Plain-text document sources
━━━━━━━━━━━━━━━━

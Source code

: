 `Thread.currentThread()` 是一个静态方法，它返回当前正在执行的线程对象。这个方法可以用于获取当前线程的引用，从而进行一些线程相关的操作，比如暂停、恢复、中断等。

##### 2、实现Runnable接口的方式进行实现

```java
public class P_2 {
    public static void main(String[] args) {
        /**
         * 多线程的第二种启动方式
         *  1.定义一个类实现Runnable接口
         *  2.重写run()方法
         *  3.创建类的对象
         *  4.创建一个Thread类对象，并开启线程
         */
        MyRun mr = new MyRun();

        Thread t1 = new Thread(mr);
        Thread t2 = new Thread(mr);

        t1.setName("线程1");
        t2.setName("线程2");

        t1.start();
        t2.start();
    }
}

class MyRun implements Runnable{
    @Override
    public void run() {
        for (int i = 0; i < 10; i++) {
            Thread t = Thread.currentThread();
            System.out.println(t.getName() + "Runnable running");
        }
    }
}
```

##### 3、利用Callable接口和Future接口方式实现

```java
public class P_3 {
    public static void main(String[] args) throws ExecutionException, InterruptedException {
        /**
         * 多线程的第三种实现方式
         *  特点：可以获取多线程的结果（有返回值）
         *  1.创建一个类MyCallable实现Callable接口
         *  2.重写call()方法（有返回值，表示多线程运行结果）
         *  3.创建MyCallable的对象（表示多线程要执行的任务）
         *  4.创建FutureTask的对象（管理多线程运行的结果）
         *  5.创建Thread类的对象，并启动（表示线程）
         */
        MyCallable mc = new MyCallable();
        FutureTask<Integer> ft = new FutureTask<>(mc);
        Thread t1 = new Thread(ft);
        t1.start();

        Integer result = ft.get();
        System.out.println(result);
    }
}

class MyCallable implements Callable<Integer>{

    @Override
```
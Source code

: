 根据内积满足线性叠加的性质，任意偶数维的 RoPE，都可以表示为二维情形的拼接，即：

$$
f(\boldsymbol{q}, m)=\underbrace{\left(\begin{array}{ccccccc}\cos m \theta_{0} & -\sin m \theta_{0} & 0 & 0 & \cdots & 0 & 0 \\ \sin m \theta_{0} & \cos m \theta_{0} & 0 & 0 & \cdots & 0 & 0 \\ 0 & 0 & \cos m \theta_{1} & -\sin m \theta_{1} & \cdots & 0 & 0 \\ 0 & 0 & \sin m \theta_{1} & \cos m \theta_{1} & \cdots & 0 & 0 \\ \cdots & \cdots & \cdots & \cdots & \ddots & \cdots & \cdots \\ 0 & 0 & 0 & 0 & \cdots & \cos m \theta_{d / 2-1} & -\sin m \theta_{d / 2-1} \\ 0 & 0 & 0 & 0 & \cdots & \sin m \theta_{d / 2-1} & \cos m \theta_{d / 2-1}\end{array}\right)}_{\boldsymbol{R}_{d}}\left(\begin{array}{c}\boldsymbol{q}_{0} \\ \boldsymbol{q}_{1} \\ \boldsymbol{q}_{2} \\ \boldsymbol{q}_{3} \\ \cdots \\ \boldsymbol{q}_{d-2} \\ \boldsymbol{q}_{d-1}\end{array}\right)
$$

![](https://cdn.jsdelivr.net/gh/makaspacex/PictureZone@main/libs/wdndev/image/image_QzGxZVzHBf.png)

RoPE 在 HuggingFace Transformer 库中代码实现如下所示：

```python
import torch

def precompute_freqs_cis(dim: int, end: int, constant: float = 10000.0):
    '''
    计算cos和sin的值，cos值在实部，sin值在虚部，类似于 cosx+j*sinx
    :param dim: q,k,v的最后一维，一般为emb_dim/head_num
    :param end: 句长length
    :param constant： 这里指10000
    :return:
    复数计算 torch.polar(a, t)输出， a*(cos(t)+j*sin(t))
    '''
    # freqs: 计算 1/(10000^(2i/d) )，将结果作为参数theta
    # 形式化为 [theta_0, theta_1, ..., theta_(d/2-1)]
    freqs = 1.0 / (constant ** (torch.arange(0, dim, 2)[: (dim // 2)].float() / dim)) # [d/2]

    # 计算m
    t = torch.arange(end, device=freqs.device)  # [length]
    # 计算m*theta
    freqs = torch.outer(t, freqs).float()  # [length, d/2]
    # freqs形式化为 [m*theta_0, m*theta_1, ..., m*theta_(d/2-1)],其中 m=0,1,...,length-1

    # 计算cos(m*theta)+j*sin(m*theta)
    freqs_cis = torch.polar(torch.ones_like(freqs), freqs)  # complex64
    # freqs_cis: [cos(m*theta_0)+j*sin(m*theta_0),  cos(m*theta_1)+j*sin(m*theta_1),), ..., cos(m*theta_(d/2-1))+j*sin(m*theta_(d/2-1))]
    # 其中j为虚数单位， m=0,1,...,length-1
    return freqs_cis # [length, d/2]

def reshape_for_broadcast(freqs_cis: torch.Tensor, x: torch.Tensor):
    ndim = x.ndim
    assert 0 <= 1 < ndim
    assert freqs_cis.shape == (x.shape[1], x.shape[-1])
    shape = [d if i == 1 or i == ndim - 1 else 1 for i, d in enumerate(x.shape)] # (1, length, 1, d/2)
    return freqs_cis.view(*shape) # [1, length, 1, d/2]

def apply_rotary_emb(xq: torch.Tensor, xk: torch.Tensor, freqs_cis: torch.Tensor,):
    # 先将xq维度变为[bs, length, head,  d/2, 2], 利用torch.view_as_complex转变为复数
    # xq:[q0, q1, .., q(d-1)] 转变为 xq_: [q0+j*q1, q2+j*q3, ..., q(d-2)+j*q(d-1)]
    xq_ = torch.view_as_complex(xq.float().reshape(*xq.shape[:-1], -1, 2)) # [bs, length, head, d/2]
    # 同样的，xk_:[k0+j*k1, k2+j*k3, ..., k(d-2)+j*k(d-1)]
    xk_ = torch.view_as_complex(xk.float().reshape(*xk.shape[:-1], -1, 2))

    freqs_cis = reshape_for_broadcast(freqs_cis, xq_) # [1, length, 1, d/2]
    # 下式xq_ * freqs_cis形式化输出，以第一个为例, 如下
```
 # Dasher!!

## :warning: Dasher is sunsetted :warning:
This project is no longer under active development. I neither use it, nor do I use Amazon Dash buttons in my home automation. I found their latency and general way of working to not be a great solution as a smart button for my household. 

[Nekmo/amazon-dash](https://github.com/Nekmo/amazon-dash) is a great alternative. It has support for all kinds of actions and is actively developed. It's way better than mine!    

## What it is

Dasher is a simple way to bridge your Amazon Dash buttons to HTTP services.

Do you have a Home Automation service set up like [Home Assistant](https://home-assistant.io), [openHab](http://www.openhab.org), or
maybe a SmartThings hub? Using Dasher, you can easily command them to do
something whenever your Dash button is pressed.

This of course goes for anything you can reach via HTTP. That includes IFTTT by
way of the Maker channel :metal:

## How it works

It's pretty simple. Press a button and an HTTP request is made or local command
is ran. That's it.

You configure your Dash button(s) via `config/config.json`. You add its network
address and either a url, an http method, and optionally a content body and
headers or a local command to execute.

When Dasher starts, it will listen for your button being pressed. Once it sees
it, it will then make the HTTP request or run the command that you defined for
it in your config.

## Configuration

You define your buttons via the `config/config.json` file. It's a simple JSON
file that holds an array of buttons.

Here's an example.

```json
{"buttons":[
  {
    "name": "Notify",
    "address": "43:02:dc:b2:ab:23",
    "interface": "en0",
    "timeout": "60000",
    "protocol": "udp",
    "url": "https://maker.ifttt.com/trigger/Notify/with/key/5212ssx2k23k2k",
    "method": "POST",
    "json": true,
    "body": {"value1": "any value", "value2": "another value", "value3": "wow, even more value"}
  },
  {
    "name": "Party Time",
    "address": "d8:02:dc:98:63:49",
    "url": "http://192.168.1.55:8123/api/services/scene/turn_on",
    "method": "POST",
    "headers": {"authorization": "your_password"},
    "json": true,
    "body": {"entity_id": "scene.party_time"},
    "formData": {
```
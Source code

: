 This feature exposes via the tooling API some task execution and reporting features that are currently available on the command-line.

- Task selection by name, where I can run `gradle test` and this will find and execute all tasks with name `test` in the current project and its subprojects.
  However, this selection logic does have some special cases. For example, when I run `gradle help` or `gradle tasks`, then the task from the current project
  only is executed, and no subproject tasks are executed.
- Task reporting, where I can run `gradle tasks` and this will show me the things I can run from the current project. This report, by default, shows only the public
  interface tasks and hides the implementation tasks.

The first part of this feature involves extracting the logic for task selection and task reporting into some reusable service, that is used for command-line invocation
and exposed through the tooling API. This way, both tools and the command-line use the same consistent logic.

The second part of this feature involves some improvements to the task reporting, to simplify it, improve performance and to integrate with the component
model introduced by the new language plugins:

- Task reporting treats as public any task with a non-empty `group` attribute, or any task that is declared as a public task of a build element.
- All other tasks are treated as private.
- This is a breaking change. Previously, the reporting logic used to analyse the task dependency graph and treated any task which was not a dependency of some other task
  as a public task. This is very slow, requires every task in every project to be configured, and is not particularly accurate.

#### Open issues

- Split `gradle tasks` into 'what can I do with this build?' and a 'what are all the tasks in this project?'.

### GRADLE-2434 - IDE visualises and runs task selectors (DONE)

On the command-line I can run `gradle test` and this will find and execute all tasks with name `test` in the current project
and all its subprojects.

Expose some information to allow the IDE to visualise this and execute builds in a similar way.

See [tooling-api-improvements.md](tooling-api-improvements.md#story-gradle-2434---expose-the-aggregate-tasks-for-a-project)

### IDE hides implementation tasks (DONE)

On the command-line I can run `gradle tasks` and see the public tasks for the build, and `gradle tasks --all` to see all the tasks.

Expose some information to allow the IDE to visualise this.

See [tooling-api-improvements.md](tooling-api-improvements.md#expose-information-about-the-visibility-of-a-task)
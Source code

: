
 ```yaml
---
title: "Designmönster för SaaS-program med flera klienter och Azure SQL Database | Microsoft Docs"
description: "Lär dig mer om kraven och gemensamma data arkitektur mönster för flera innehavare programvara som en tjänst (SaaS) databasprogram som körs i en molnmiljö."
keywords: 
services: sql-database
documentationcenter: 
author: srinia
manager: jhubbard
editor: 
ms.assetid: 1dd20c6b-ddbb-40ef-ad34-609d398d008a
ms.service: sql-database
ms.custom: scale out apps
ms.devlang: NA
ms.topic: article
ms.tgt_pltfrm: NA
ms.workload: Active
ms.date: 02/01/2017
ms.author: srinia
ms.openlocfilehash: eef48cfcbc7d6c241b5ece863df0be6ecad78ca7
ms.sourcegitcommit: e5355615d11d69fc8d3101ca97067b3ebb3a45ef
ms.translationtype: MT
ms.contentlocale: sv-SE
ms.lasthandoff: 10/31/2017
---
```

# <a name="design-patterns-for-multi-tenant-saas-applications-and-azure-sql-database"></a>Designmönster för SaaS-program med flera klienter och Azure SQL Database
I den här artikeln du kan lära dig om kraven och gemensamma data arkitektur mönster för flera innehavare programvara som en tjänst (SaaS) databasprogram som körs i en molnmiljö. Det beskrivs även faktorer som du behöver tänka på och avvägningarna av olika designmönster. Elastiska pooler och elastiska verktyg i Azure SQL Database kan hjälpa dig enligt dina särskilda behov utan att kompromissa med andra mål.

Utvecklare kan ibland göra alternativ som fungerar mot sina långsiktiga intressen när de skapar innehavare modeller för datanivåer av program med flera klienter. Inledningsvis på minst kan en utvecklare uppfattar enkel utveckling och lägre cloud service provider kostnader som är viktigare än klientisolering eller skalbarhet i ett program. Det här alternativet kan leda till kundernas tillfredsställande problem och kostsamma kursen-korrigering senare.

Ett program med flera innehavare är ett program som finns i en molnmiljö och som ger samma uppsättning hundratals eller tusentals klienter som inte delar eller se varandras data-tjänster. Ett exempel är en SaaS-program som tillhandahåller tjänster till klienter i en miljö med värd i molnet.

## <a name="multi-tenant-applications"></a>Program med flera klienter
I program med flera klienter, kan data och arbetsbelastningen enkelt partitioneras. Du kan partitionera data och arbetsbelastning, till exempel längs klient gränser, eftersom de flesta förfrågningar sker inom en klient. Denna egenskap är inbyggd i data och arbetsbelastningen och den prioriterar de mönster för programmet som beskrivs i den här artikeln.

━━━━━━━━━━━━━━━━

Within the records, filter for lines that contain the word "Tensor" and show each one.

def reshape_for_broadcast(freqs_cis: torch.Tensor, x: torch.Tensor):
def apply_rotary_emb(xq: torch.Tensor, xk: torch.Tensor, freqs_cis: torch.Tensor,):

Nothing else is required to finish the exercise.